If you were developing a software between 1995 and 2007 there was no such thing as CI/CD. the software delivery was based on the CD that users (still called customers at that time) were buying on a shelve or could find inside a newspaper or any other non-digital, real World stuff.
Everything was going fine and it didn’t really matter if you were using the old version of a software, you didn’t really notice that. Companies were shipping their software abroad in CDs and life was going on “business as usual”.
Then 2007 arrived and 2 major events took place.
I remember it vividly because I was living in London and both events made a big shift in my life and also in your:
- Facebook goes ballistic: I was living in Brixton Lane, London. My Lithuanian flatmate, Jay, told me there was a website called Facebook that allowed me to get in contact with all the friends I had through all my life. And that was true! As soon as I created my account I could become “friend” of people that I met many years ago in different parts of Europe. And I could message them. And see what they were doing. And it was free!
The Facebook page was very basic and clean: people loved it. It was so easy to understand that when the layout changed (now we call it UI or UX) every now and then people were creating groups called “Please-Facebook-Revert-To-The-Old-Layout” or whatever to ask to Facebook to change the layout.

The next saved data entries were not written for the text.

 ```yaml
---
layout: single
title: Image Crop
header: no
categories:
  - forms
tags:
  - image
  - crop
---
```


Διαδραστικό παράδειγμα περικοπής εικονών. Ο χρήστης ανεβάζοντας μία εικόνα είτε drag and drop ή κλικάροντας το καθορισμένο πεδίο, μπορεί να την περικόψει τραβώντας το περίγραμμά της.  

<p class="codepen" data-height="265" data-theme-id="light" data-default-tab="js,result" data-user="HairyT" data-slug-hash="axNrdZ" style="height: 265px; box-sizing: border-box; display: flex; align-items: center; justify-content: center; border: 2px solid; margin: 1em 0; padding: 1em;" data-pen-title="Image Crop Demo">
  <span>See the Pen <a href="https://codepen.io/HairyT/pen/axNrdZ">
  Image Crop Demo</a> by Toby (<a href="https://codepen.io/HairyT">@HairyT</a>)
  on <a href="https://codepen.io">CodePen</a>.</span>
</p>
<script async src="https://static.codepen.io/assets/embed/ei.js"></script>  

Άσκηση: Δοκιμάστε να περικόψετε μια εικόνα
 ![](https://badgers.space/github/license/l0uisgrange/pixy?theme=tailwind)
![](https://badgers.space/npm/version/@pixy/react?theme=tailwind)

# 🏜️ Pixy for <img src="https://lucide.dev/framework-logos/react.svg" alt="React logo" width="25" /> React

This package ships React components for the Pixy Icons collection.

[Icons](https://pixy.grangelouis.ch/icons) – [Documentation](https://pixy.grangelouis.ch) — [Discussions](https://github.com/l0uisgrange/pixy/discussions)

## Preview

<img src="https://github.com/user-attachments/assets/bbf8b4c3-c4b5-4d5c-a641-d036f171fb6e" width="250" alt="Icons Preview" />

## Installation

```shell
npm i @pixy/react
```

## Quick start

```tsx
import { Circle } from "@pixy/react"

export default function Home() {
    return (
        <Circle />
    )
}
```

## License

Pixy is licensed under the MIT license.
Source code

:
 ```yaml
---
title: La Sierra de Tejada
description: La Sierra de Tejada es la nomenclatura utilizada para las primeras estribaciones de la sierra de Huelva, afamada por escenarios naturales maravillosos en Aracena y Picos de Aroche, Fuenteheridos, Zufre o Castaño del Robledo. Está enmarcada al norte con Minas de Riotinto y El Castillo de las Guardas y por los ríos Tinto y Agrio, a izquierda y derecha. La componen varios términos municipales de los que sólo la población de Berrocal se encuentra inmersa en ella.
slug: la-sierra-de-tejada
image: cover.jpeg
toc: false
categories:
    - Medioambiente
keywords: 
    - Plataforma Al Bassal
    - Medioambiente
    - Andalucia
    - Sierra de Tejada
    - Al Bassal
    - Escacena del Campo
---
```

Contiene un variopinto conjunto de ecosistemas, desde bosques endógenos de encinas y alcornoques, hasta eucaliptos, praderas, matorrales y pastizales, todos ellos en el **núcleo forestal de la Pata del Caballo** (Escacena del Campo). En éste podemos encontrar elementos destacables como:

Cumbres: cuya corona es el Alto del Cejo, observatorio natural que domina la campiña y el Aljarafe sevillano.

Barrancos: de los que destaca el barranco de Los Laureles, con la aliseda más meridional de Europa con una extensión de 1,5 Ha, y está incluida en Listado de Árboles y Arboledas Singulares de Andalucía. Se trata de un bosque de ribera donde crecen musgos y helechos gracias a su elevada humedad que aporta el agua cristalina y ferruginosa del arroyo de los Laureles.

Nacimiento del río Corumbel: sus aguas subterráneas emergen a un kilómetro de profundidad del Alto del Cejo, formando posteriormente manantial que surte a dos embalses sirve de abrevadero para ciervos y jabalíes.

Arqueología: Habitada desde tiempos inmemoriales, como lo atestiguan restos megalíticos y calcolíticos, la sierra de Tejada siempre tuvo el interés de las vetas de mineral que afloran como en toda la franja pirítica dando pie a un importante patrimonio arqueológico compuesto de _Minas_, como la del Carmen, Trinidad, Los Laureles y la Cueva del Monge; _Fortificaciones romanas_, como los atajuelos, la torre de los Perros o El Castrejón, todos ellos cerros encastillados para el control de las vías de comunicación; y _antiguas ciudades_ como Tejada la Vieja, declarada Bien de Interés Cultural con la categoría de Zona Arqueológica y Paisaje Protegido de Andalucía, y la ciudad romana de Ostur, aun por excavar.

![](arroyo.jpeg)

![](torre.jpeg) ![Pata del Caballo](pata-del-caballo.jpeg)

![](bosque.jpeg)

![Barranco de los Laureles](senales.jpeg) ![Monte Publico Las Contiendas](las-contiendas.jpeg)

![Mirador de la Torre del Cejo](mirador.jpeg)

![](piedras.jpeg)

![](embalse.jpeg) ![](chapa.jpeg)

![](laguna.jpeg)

- iPhone came out: The very much announced release of the iPhone took place and UK was the first country in Europe to see the first iPhone release. As far as I can remember there were no Apple Store so people could not “queue” as they did few years later but you could buy one from your ISP (Vodafone, O2, etc..).

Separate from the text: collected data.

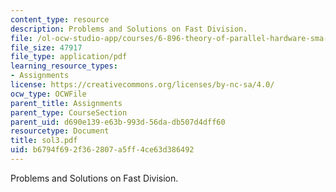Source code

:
 ```yaml
---
content_type: resource
description: Problems and Solutions on Fast Division.
file: /ol-ocw-studio-app/courses/6-896-theory-of-parallel-hardware-sma-5511-spring-2004/b6794f692f362807a5ff4ce63d386492_sol3.pdf
file_size: 47917
file_type: application/pdf
learning_resource_types:
- Assignments
license: https://creativecommons.org/licenses/by-nc-sa/4.0/
ocw_type: OCWFile
parent_title: Assignments
parent_type: CourseSection
parent_uid: d690e139-e63b-993d-56da-db507d4dff60
resourcetype: Document
title: sol3.pdf
uid: b6794f69-2f36-2807-a5ff-4ce63d386492
---
```

Problems and Solutions on Fast Division.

In December 2007, it was a Friday night, around 9PM I was on a bus in Oxford Street. The bus was packed with young people craving for party. Suddenly an Asian girl receives a call and with nonchalance she takes off from her fur coat…. an iPhone 1… and she reply at the phone call as it was normal. As everything was fine… as if the World didn’t have changed. The bus was mute. There were people finger pointing the girl. We all saw it: the phone had no keyboard… and there was a big screen that was taking the size of the whole phone. It was like living in the future. It was like a scene from Total Recall (the old one, with Schwarzenegger) or Minority Report, something that belongs to science fiction movies… except it was the reality.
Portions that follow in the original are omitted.